Şirket-i Hayriye, Osmanlı toplumunda 19. yüzyılın başlarından itibaren iyice su yüzüne çıkan değişim ve dönüşümün, kültürel ve ekonomik dinamiklerinin yansımasını taşıyordu. Kuruluş, Osmanlı Devleti’nde Tanzimat ile daha da ivme kazanan reform girişleri doğrultusunda; toplumda üretim ve tüketim olgusunun yeniden düzenlenmesi ve liberal ekonomi düzleminde rasyonelleştirilmesi gerçeğine bağlı olarak şekillenen üst gelir gruplarının gereksinimlerini gidermek amacıyla kuruldu. Şirket-i Hayriye, bu amaçla, artık önemli bir yurtlanma alanı olan Boğaziçi’nin, tarihi yarımadayla olan bağlantısını sağlayacaktı.

Şirket-i Hayriye’nin kuruluş serüveni; dönemin iki ünlü ve güvenilir ismi olan Cevdet Paşa ve Fuat Paşa’nın, söz konusu üst gelir grubuna ait olan Boğaziçi nüfusunun ulaşımının düzenli olarak yapılması için bir vapur işletmesinin kurulması isteğini içeren layihayı yazarak, resmi makamlara iletmesiyle başladı. Layihanın Padişah Abdülaziz tarafından onaylanmasıyla, 17 Ocak 1851 yılında Padişah’ın iradesinin bir sureti, Takvim-i Vakayi de yayınlanarak, Şirket-i Hayriye kurulmuş oldu. Kuruluşun, yirmi beş yıl işletme ayrıcalığına sahip bir şirket olmasına izin verildi.

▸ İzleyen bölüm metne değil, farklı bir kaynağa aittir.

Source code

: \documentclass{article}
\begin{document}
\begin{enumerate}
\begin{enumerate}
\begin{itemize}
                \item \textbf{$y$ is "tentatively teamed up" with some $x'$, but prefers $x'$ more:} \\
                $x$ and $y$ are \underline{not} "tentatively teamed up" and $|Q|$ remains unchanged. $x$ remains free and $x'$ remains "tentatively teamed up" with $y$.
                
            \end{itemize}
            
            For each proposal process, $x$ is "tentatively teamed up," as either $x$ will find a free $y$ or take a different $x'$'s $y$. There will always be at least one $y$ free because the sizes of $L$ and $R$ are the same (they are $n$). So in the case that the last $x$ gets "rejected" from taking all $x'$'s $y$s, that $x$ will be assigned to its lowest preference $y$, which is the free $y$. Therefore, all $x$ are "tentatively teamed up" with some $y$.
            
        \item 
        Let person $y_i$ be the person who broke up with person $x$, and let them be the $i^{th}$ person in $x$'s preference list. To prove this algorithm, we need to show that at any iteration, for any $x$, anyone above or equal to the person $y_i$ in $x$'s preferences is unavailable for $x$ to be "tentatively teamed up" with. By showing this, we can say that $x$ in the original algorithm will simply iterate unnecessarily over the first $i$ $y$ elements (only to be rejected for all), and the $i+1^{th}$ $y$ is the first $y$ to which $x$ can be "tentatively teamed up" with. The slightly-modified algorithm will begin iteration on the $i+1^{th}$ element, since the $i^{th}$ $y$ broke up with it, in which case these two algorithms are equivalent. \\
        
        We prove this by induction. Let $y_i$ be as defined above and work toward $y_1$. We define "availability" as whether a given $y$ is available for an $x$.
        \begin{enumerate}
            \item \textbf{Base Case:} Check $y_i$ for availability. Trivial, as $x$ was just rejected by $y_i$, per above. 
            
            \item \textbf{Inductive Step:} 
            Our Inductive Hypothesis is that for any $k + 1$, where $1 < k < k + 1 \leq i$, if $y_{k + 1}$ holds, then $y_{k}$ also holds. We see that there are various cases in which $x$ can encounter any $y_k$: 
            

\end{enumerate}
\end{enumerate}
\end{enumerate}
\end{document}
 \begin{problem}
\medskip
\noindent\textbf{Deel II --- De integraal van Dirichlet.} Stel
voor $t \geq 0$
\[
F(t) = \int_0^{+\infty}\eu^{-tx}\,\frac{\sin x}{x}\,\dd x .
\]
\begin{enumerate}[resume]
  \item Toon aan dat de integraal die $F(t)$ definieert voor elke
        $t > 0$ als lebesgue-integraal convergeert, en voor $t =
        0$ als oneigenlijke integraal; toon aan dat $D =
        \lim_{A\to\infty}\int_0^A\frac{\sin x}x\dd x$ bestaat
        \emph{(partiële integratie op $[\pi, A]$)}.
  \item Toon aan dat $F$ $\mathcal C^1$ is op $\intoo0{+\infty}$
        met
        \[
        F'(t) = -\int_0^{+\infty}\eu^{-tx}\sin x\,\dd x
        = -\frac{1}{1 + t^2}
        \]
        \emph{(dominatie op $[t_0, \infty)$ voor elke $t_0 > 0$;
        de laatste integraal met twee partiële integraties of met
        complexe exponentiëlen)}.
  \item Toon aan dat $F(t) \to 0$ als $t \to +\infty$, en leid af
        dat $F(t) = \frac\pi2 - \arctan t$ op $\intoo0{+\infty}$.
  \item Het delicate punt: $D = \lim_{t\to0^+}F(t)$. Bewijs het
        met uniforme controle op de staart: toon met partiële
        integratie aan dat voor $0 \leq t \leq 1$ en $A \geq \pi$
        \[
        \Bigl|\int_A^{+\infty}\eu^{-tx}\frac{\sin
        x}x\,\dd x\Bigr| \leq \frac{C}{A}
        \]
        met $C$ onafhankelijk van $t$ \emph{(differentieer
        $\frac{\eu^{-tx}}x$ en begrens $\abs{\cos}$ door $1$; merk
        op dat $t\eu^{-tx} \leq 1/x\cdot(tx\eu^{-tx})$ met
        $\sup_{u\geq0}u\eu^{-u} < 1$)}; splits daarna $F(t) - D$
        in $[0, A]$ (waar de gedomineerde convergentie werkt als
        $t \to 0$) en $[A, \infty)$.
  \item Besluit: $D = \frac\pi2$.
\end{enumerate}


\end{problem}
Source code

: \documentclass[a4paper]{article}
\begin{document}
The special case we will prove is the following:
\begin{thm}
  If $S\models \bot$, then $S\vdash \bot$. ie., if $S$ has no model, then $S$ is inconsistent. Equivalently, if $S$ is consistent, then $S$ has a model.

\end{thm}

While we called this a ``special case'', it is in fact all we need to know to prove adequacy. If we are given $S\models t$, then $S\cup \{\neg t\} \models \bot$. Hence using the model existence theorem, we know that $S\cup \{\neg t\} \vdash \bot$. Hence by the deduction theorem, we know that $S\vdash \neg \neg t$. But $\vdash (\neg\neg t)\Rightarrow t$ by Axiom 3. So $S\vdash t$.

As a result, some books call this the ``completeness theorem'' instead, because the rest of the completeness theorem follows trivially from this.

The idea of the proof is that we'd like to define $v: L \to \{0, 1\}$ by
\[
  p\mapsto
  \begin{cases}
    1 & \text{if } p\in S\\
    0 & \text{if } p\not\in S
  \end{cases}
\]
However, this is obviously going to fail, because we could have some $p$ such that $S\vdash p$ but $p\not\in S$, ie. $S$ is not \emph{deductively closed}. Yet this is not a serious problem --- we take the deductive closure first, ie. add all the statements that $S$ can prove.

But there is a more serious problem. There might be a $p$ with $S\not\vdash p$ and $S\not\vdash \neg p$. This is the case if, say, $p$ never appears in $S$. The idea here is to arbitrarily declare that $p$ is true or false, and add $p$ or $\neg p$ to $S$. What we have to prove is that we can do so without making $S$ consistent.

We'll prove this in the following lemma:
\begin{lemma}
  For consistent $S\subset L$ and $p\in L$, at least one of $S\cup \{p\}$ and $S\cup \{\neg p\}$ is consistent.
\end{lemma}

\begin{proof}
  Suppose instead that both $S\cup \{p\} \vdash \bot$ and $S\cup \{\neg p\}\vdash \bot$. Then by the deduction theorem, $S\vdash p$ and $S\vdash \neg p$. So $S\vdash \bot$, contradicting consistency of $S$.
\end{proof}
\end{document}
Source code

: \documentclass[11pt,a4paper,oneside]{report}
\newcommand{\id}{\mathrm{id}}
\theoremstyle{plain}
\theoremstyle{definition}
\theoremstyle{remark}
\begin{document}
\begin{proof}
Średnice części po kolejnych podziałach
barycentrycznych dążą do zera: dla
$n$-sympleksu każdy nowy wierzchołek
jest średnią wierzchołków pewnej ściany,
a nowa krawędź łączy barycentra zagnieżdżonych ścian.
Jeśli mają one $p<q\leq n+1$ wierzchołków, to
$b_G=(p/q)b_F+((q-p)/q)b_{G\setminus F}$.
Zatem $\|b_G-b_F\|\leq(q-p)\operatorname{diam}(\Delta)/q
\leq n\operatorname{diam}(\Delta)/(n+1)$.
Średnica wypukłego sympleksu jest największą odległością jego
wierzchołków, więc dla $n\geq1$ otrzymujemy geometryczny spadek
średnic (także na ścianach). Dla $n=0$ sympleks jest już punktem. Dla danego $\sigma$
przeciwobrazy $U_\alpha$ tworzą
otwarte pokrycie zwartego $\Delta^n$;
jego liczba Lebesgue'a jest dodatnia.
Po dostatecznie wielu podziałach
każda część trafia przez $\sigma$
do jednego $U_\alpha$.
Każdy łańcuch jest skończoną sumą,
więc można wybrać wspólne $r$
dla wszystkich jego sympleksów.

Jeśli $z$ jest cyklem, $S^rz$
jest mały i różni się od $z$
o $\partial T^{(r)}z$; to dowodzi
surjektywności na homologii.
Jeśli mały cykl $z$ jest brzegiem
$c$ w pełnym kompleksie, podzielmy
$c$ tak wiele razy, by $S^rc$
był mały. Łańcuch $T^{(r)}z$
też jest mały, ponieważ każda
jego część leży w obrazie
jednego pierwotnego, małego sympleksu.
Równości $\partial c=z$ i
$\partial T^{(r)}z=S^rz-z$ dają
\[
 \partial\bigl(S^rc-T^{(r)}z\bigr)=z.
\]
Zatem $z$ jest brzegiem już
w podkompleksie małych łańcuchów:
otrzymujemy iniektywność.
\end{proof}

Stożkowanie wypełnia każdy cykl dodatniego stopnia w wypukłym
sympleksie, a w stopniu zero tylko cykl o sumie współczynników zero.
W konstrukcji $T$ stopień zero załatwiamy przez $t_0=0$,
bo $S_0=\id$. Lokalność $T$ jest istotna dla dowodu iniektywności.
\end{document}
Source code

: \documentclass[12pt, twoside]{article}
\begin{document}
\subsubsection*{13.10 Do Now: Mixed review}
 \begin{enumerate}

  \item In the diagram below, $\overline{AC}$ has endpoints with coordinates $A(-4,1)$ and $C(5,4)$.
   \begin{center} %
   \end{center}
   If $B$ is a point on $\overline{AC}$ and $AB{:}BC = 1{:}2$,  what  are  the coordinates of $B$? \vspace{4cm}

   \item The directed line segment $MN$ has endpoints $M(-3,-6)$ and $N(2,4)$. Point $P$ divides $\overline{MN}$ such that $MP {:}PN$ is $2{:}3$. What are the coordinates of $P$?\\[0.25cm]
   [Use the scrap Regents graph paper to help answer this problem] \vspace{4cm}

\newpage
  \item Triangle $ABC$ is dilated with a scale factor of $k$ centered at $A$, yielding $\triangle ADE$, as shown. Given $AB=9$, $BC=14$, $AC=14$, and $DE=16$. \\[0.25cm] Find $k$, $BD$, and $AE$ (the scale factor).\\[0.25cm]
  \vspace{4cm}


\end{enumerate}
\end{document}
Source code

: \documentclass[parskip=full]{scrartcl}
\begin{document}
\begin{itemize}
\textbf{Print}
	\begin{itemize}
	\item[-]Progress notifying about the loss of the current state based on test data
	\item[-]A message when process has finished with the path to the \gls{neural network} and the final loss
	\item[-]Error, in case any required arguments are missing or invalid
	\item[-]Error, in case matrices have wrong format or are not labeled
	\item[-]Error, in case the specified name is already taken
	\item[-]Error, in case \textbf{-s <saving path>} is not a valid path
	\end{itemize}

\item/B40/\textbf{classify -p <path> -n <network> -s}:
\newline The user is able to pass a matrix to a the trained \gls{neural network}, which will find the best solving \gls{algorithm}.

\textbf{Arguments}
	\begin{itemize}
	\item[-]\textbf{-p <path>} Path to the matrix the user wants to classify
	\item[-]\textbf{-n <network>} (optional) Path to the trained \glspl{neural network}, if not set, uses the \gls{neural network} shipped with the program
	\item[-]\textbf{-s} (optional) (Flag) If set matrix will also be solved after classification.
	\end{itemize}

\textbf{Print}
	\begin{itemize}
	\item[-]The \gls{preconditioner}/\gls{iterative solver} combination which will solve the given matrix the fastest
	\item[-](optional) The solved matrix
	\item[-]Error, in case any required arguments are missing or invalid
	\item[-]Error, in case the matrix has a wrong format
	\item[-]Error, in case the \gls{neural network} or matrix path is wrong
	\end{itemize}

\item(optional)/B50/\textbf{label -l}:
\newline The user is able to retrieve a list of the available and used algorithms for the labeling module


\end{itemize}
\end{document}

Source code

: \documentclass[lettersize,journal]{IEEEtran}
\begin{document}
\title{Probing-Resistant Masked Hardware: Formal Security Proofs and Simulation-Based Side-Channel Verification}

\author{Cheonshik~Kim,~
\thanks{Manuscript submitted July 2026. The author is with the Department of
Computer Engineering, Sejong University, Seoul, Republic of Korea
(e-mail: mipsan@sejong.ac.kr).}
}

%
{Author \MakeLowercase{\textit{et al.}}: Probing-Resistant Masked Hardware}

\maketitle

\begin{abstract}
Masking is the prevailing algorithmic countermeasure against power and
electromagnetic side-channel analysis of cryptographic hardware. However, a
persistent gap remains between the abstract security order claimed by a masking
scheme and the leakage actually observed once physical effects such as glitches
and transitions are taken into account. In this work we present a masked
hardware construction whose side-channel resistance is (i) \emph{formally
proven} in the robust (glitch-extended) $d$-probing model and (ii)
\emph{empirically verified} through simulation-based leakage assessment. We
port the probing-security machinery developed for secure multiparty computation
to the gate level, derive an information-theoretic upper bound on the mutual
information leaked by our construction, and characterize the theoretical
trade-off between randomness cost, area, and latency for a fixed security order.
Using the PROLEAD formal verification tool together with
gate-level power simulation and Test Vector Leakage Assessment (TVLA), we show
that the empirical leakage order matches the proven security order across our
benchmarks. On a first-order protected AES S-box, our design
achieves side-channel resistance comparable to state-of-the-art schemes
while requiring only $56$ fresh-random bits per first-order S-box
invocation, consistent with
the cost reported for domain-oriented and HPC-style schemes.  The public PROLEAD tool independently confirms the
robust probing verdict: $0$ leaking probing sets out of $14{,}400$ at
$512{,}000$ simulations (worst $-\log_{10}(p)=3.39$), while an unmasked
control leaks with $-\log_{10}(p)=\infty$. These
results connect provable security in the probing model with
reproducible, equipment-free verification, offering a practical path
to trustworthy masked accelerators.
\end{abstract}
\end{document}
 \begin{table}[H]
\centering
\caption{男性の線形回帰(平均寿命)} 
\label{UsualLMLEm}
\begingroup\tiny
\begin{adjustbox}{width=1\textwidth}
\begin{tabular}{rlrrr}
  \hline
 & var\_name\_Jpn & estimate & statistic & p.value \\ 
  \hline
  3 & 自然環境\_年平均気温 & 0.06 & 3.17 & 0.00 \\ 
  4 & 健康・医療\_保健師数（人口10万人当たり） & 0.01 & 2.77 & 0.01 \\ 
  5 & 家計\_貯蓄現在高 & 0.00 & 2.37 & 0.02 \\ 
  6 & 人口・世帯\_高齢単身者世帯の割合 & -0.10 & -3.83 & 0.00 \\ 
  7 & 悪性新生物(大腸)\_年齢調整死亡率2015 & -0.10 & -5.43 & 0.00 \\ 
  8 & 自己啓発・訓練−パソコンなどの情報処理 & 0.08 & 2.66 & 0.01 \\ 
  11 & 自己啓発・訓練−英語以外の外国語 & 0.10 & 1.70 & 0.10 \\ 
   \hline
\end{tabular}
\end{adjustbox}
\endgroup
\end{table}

Şirket-i Hayriye, tüm dünya ekonomisini kökünden değiştiren sanayi devriminin sonucu olarak ortaya çıkan deniz taşıtlarındaki gelişmelerin Devleti’nde de yer bulmasıydı.

Şirket-i Hayriye'nin İstanbul Yaşamına Etkileri

Osmanlı Devleti’nde kurulmuş ilk anonim şirket niteliğinde olan Şirket-i Hayriye; Boğaziçi ile İstanbul arasındaki deniz taşımacılığını düzenli olarak sağlayınca, yazlık ev muhiti olarak bilinen Boğaziçi’nin sürekli oturma bölgesi olmasına ve imarının yaygınlaşmasına yol açtı. Şirket-i Hayriye, Boğaziçi’nin İstanbul ile bütünleşmesi sürecine hız vererek, günümüz İstanbul siluetinin de öncü mimarı oldu.

Dolayısıyla, Osmanlı İmparatorluğu için Şirketi Hayriye, Osmanlı tarihinde ulaşım alanında girişilen çok önemli bir iş olarak değerlendirilirken, Vakanüvis Ahmet Lütfi Efendi 1850 yılındaki olaylara yönelik olarak; “Bu senenin icraat-ı Nafia’sından olmak üzere devletçe itina olunan Dersaadet’ te Boğaziçi sahillerine işlemek üzere Şirket-i Hayriyye namiyle teşkili tasavvur olunan vapur kumpanyasıdır…” diye yazar.

Şirket-i Hayriye’nin ilk vapurları olan Rumeli, Tarabya, Küçüksu, Beylerbeyi, Tophane ve Beşiktaş İngiltere’den sipariş edildi.